In 2019, one study determined that Chinese authorities were using IP blocking against nearly 40,000 of the one million most popular global websites. They likely block far more than just these 40,000; many of the websites China’s Party-state wishes to block are far more niche and likely wouldn’t appear among the web’s most visited sites. Notably, however, authorities do not block all websites this way; they have a number of additional technologies they use to block other sites—and sometimes one site can be blocked by multiple different technologies. Authorities likely use IP blocking against sites and services with relatively static IP addresses.

Even though IP blocking represents an older generation of censorship technology, it’s still very much a key weapon in China’s online censorship arsenal. It works in tandem with an expanding set of additional blocking technologies, most of which require supplemental, specialized hardware, known as “middleboxes,” to identify and block internet traffic the CCP deems threatening. Like IP blocking, these technologies depend on computers throughout the network to behave according to commonly-accepted practices, which the technologies then subvert to their own ends. And, like IP blocking technologies, these middleboxes are physically located near China’s national borders, to better patrol the internet traffic entering and leaving the country.

Blocking via Middlebox

In the China context, middleboxes serve as little digital spies embedded in the online network. They are actual, physical pieces of hardware that inspect packets and determine whether or not those packets are destined for blocklisted locations, or, sometimes, if they contain banned keywords. Middlebox technologies target websites or services that may not get caught up in the IP blocking dragnet—like a service that uses a wide range of frequently-changing IP addresses.

In most cases, the government’s middleboxes don’t bother to stop an initial packet or two from flowing across the border. Instead, equipment near the border makes copies of those packets, allowing the original packets to continue on to their intended destination, and sending the copies to a middlebox. The middlebox then inspects the copies, and if it finds objectionable content, takes steps to temporarily stymie any further communication between the sender and the destination.

This method may seem unnecessarily circuitous. Why shouldn’t the Chinese government simply stop the original packets from ever crossing the border and just end the whole business right there? Though there are a few cases when middleboxes do stop the original packets, the copy method remains much more widely used because it saves resources and money. A middlebox that has to read packets and make decisions about them in real time requires a fair amount of computing power if it wants to keep internet traffic running smoothly and quickly.
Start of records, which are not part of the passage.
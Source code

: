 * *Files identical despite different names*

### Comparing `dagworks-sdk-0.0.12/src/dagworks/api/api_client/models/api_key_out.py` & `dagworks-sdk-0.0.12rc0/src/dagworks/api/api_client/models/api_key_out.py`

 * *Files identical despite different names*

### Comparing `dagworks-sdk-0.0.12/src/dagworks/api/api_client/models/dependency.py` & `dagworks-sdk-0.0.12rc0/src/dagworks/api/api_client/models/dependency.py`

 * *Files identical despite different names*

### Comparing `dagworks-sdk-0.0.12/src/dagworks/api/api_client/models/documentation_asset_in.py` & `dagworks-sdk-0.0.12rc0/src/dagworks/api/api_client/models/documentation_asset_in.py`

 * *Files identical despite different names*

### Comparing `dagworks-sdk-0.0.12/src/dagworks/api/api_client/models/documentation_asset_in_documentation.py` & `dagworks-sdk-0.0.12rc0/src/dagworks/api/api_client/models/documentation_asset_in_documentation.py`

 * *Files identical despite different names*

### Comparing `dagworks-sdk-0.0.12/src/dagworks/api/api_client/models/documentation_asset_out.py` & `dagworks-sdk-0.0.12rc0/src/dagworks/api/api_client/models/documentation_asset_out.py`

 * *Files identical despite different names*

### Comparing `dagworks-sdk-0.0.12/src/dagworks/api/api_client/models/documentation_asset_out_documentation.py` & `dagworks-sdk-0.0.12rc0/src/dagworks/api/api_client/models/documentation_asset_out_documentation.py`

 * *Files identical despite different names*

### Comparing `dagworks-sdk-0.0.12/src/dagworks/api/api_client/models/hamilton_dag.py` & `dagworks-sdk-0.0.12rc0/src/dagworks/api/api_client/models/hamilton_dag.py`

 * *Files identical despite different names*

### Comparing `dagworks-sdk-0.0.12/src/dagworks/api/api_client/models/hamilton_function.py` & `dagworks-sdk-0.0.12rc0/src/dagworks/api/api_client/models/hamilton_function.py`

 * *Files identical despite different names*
Imagine a cash-strapped secret police station that wants to prevent citizens from sending letters and parcels back and forth to certain foreign “enemies.” In particular, they’re very concerned with keeping citizens from getting politically inconvenient information from the outside world. At the same time, however, the country depends on international commerce, so the secret police do not want to stop or even significantly slow down innocuous mail from flowing through the system. If the secret police hoped to review all the mail headed across the border in real time, they would need to hire many additional officers, particularly during busy hours of the day, when the volume of mail could easily overwhelm a small workforce. This would allow them to immediately throw out any parcels they found concerning, but it would cost much more in salaries and office space.
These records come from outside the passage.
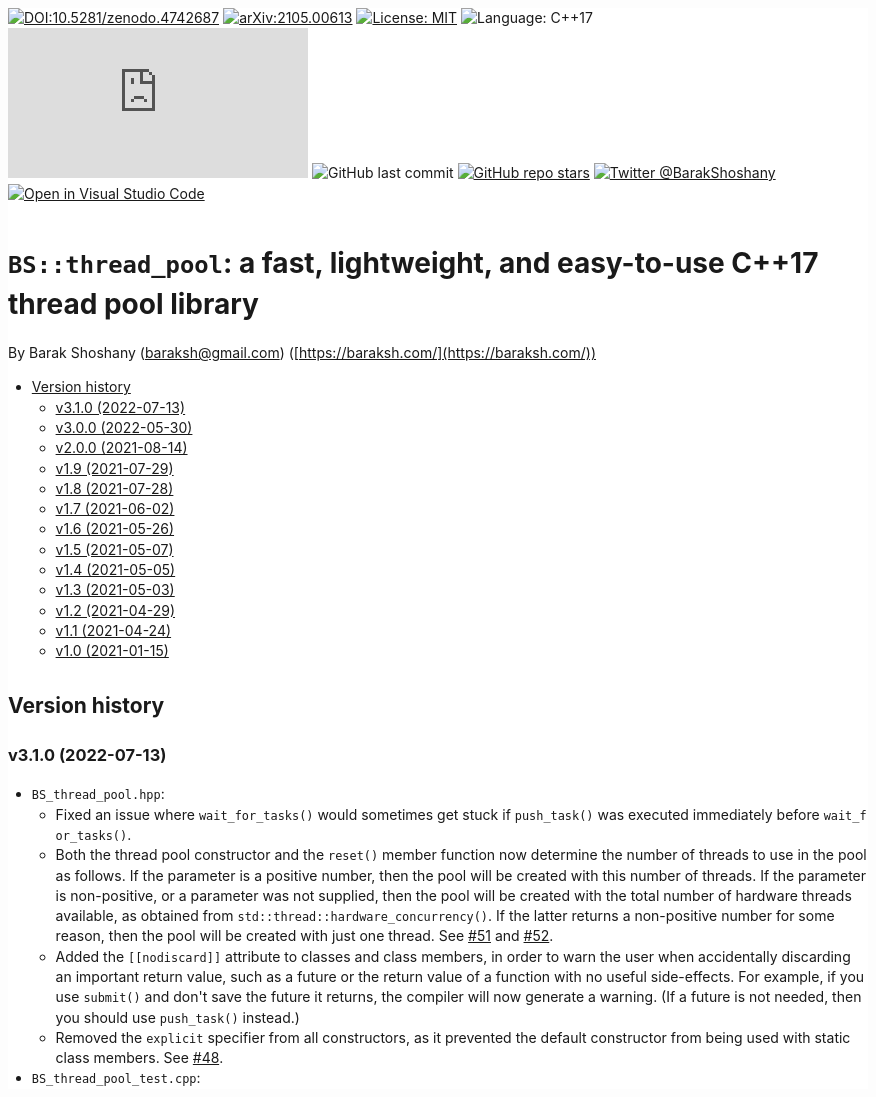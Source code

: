 [![DOI:10.5281/zenodo.4742687](https://zenodo.org/badge/DOI/10.5281/zenodo.4742687.svg)](https://doi.org/10.5281/zenodo.4742687)
[![arXiv:2105.00613](https://img.shields.io/badge/arXiv-2105.00613-b31b1b.svg)](https://arxiv.org/abs/2105.00613)
[![License: MIT](https://img.shields.io/github/license/bshoshany/thread-pool)](https://github.com/bshoshany/thread-pool/blob/master/LICENSE.txt)
![Language: C++17](https://img.shields.io/badge/Language-C%2B%2B17-yellow)
![File size in bytes](https://img.shields.io/github/size/bshoshany/thread-pool/BS_thread_pool.hpp)
![GitHub last commit](https://img.shields.io/github/last-commit/bshoshany/thread-pool)
[![GitHub repo stars](https://img.shields.io/github/stars/bshoshany/thread-pool?style=social)](https://github.com/bshoshany/thread-pool)
[![Twitter @BarakShoshany](https://img.shields.io/twitter/follow/BarakShoshany?style=social)](https://twitter.com/BarakShoshany)
[![Open in Visual Studio Code](https://img.shields.io/badge/-Open%20in%20Visual%20Studio%20Code-007acc)](https://vscode.dev/github/bshoshany/thread-pool)

# `BS::thread_pool`: a fast, lightweight, and easy-to-use C++17 thread pool library

By Barak Shoshany ([baraksh@gmail.com](mailto:baraksh@gmail.com)) ([https://baraksh.com/](https://baraksh.com/))

* [Version history](#version-history)
    * [v3.1.0 (2022-07-13)](#v310-2022-07-13)
    * [v3.0.0 (2022-05-30)](#v300-2022-05-30)
    * [v2.0.0 (2021-08-14)](#v200-2021-08-14)
    * [v1.9 (2021-07-29)](#v19-2021-07-29)
    * [v1.8 (2021-07-28)](#v18-2021-07-28)
    * [v1.7 (2021-06-02)](#v17-2021-06-02)
    * [v1.6 (2021-05-26)](#v16-2021-05-26)
    * [v1.5 (2021-05-07)](#v15-2021-05-07)
    * [v1.4 (2021-05-05)](#v14-2021-05-05)
    * [v1.3 (2021-05-03)](#v13-2021-05-03)
    * [v1.2 (2021-04-29)](#v12-2021-04-29)
    * [v1.1 (2021-04-24)](#v11-2021-04-24)
    * [v1.0 (2021-01-15)](#v10-2021-01-15)

## Version history

### v3.1.0 (2022-07-13)

* `BS_thread_pool.hpp`:
    * Fixed an issue where `wait_for_tasks()` would sometimes get stuck if `push_task()` was executed immediately before `wait_for_tasks()`.
    * Both the thread pool constructor and the `reset()` member function now determine the number of threads to use in the pool as follows. If the parameter is a positive number, then the pool will be created with this number of threads. If the parameter is non-positive, or a parameter was not supplied, then the pool will be created with the total number of hardware threads available, as obtained from `std::thread::hardware_concurrency()`. If the latter returns a non-positive number for some reason, then the pool will be created with just one thread. See [#51](https://github.com/bshoshany/thread-pool/issues/51) and [#52](https://github.com/bshoshany/thread-pool/issues/52).
    * Added the `[[nodiscard]]` attribute to classes and class members, in order to warn the user when accidentally discarding an important return value, such as a future or the return value of a function with no useful side-effects. For example, if you use `submit()` and don't save the future it returns, the compiler will now generate a warning. (If a future is not needed, then you should use `push_task()` instead.)
    * Removed the `explicit` specifier from all constructors, as it prevented the default constructor from being used with static class members. See [#48](https://github.com/bshoshany/thread-pool/issues/48>).
* `BS_thread_pool_test.cpp`:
The analogy breaks down a bit here, but if we can permit the use of a little magic, it can still help explain how the copying mechanism works. Let’s assume the secret police have a cheap, fast way to copy all of the mail flowing through the system, and one that doesn’t require hiring a bunch of additional officers. (Perhaps they have a sorcerer’s apprentice on staff, who, upon enchanting individual parcels, can then split them in half and thereby create a second version of each parcel.) The secret police could then allow the original mail to continue unimpeded across the border, while sending all the copies for inspection and review. The mail reviewers would still work quickly, but they would have the benefit of a little extra time—they would know the original parcel still has to travel all the way to its foreign destination, whereby the recipient would have to compose and send a reply, which would then have to make its way back across the border, all before any citizen could conceivably get their hands on it. This gives the secret police enough time to spring into action and take whatever steps they so choose to prevent further communications between these two individuals.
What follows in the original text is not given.